● **About this task**: Using the entries that follow, give only the number of lines with the word "leastCount" in them.
== Records for the task
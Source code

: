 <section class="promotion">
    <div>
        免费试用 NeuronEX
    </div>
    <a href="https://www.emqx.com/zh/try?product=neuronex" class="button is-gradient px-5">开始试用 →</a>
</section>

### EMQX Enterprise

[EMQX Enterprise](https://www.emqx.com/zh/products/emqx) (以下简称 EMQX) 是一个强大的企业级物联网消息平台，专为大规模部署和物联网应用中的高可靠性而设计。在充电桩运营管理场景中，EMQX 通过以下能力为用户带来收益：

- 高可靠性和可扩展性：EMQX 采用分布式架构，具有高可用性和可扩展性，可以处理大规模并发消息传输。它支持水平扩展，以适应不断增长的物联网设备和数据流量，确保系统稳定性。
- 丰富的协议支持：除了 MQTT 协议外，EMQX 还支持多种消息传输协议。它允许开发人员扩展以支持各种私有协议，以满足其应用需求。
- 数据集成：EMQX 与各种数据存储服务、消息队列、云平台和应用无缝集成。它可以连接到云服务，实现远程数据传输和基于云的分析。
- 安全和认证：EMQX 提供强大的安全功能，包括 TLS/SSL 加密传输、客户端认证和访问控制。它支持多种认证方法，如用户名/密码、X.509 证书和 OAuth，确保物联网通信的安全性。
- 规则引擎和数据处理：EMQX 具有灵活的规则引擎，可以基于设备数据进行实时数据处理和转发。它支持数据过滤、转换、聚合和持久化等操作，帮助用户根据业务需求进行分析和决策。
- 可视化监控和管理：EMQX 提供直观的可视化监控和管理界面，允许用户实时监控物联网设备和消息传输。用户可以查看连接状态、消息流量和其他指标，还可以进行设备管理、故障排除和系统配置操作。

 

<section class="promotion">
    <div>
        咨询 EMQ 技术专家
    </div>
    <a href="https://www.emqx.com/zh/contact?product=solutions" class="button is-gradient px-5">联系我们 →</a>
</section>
====
== Records for the task
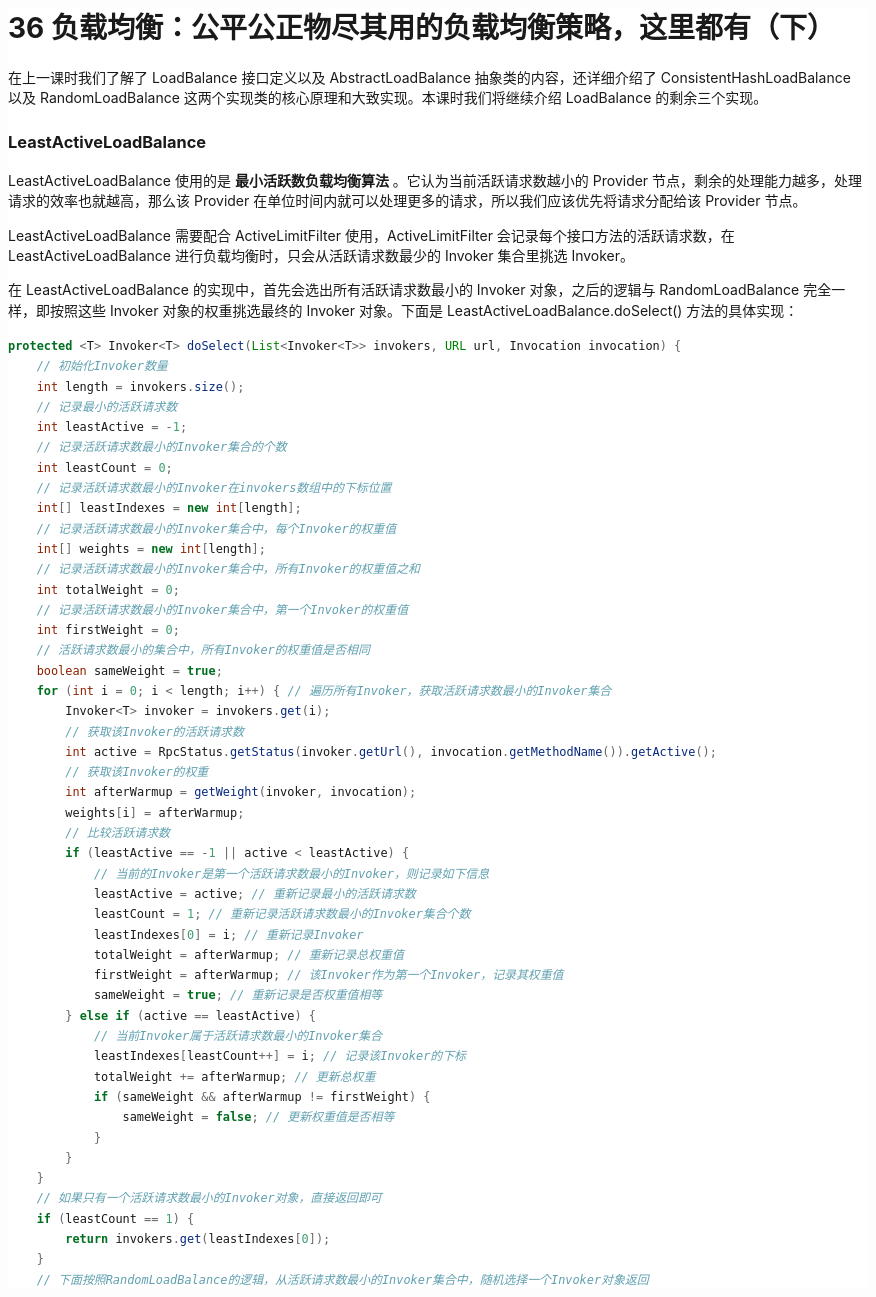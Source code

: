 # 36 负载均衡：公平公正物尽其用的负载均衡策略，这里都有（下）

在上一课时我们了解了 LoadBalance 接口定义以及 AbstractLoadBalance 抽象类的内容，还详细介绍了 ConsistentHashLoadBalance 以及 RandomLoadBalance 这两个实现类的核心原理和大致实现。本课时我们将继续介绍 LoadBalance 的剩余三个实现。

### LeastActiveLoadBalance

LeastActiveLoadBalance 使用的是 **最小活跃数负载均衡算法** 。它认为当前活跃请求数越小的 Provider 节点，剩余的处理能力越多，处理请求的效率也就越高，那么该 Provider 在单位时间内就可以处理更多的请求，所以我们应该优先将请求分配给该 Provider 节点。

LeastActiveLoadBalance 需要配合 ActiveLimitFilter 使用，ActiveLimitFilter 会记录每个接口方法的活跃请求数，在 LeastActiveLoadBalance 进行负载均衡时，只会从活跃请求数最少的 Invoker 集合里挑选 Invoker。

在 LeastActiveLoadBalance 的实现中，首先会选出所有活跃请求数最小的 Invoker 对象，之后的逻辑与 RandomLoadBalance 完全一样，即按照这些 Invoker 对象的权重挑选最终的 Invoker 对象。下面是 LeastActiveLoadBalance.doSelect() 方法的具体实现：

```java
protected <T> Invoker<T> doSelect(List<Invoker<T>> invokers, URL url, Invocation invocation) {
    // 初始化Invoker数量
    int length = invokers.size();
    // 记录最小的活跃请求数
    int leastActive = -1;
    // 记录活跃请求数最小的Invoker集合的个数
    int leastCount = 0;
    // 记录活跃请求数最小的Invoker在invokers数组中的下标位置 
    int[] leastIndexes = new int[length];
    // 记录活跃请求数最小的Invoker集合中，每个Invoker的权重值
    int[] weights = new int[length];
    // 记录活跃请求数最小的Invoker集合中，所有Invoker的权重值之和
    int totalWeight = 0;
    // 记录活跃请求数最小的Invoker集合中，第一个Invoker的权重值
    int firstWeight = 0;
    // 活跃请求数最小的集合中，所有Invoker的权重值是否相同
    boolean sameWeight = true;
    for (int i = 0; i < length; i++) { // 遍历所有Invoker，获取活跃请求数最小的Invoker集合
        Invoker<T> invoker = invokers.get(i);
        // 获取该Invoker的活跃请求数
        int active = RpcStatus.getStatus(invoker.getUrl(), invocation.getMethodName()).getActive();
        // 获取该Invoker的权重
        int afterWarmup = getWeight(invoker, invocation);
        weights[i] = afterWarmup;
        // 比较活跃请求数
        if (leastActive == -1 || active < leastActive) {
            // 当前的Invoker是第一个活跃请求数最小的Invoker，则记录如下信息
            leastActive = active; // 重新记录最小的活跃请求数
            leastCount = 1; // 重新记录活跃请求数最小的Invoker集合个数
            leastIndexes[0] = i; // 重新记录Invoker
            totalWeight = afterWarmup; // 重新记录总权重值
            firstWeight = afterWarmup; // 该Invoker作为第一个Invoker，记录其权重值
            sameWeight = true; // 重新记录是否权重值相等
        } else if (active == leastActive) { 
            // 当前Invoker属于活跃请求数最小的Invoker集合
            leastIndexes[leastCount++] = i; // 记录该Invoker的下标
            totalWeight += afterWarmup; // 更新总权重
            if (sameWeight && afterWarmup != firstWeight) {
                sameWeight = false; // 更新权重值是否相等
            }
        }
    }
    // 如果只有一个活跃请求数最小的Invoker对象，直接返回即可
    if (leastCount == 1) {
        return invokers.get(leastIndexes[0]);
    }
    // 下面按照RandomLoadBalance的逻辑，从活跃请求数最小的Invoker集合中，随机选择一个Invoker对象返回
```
====
== Records for the task
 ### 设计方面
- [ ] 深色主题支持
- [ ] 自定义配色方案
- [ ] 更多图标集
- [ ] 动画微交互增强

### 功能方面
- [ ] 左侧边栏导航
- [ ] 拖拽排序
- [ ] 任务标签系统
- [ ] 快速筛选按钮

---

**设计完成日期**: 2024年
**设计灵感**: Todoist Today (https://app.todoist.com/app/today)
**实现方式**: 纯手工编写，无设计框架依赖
====
● **Task answer**: 4